12/21/2006

When I am King: Capital Appreciation

When I am King...

Locate my government's capital in a nice place.

Sacramento, Richmond, Salem, Trenton, Indianapolis, Albany, anywhere in the Dakotas, ....

There is an infinite list of capital cities located in places that just aren't what people normally think of as "destinations". And they're certainly not what I think of as fun places to look out on from the throne every day.

Why are capitals usually located in such dull, or at least odd, places? This seems to be a tradition with a fairly long history. Internationally, St. Petersburg, Russia comes to mind. It's actually quite a beautiful city, but it's also one that is covered in snow, ice and inhumanly cold temperatures for about 12 months out of every year. But Peter the Great went out of his way to establish St. Petersburg as the new capital of Russia (calmer, warmer heads have since prevailed and the capital is once again located in the (still damn cold) city of Moscow).

In the U.S., there is also a tradition of picking off-beat locations for capitals, dating from the first federal capital which George Washington chose to be built on a swamp. It may not look like one now, but go to D.C. in August and you'll understand.

Is this approach to building capitals a tourist trap? Like putting billboards out hundreds of miles for incredibly awful attractions? Are we trying to drive visitors to places that they otherwise would avoid like, say, a swamp? And do we think that putting a bunch of bureaucrats in big government buildings will really be an attraction? I can hear the dinner table conversations now: “Oh, honey, let's go to Sacramento this summer. I hear they've repaired that leak in the men's room near the Assembly room.”

It seems more likely that it's done as a motivator for all of the civil servants stoking the blazing furnace of this democracy. If a city was too interesting, the workers might be tempted to amuse themselves outdoors occasionally. Perhaps by making them work in such dull locales, we encourage our gorvernment workers to pursue their jobs at a fever pitch, driving them to work all the way until 4 pm in some extreme cases of diligence.

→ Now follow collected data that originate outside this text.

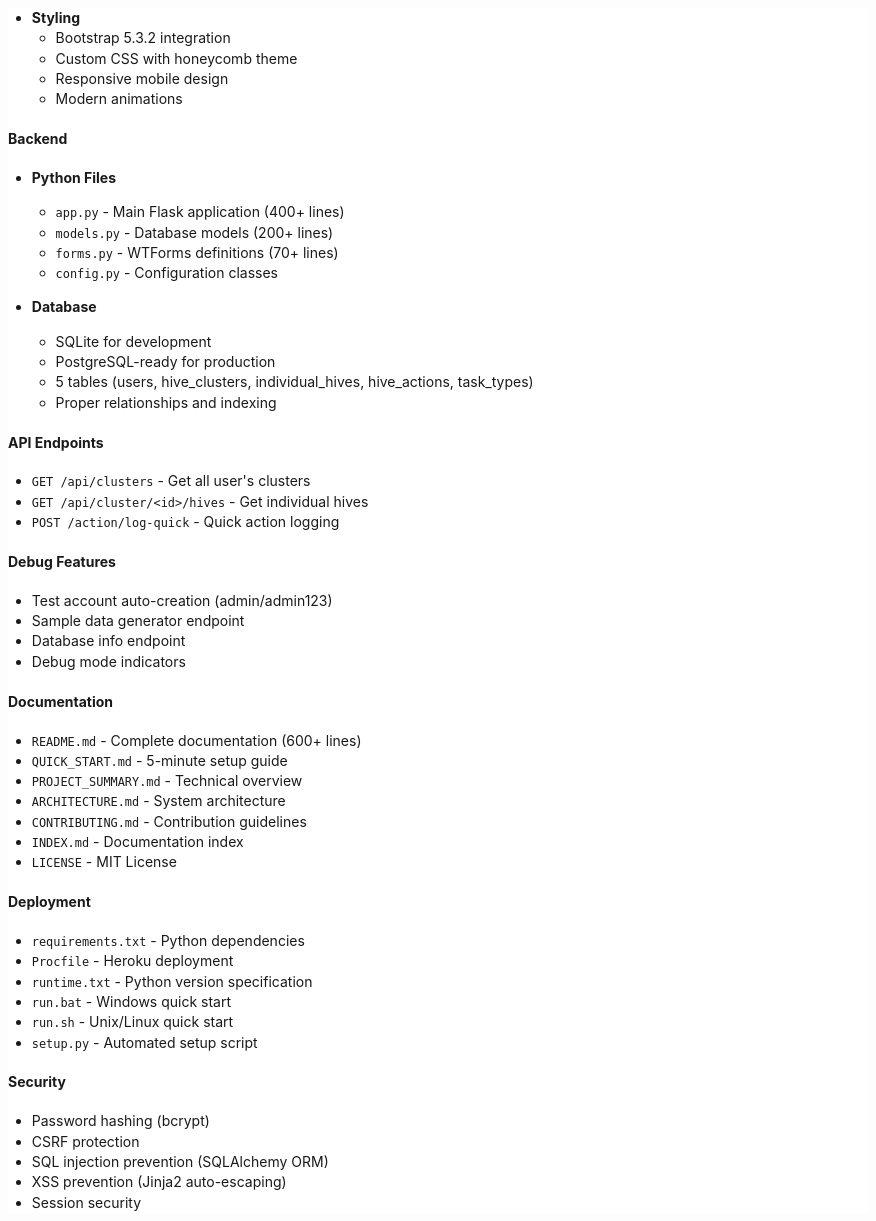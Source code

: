 - **Styling**
  - Bootstrap 5.3.2 integration
  - Custom CSS with honeycomb theme
  - Responsive mobile design
  - Modern animations

#### Backend
- **Python Files**
  - `app.py` - Main Flask application (400+ lines)
  - `models.py` - Database models (200+ lines)
  - `forms.py` - WTForms definitions (70+ lines)
  - `config.py` - Configuration classes

- **Database**
  - SQLite for development
  - PostgreSQL-ready for production
  - 5 tables (users, hive_clusters, individual_hives, hive_actions, task_types)
  - Proper relationships and indexing

#### API Endpoints
- `GET /api/clusters` - Get all user's clusters
- `GET /api/cluster/<id>/hives` - Get individual hives
- `POST /action/log-quick` - Quick action logging

#### Debug Features
- Test account auto-creation (admin/admin123)
- Sample data generator endpoint
- Database info endpoint
- Debug mode indicators

#### Documentation
- `README.md` - Complete documentation (600+ lines)
- `QUICK_START.md` - 5-minute setup guide
- `PROJECT_SUMMARY.md` - Technical overview
- `ARCHITECTURE.md` - System architecture
- `CONTRIBUTING.md` - Contribution guidelines
- `INDEX.md` - Documentation index
- `LICENSE` - MIT License

#### Deployment
- `requirements.txt` - Python dependencies
- `Procfile` - Heroku deployment
- `runtime.txt` - Python version specification
- `run.bat` - Windows quick start
- `run.sh` - Unix/Linux quick start
- `setup.py` - Automated setup script

#### Security
- Password hashing (bcrypt)
- CSRF protection
- SQL injection prevention (SQLAlchemy ORM)
- XSS prevention (Jinja2 auto-escaping)
- Session security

My administration will take a different tack: capitals should be located in areas of splendor, worthy of leaders and visiting dignitaries. As such, I will place my kingdom's capital in one of the better spots of our nation.

No decisions have been made yet on where the capital will end up. Bidding may commence at any time. The approach of Salt Lake City in bidding for past Olympics venues is not out of the question; I am not opposed to accepting large sums of cash to help sway the decision. I can't say I would actually ever choose to relocate to Provo, but I wouldn't mind being bribed to consider it briefly. One possible outcome, based on the number and amount of the bids, would be to have several capitals and to move the seat of power as weather and whim decree.

I still subscribe to the principal of leaving the actual government workforce in the current, boring locations. For one thing, maybe the whole “nothing to do in this town, might as well work” premise actually works to some extent. But more importantly, it just seems like my government would be so much more productive without all of that bureacracy around.

So by saying I will relocate the capital I mean, of course, me. L'├ętat, c'est Chet and all that.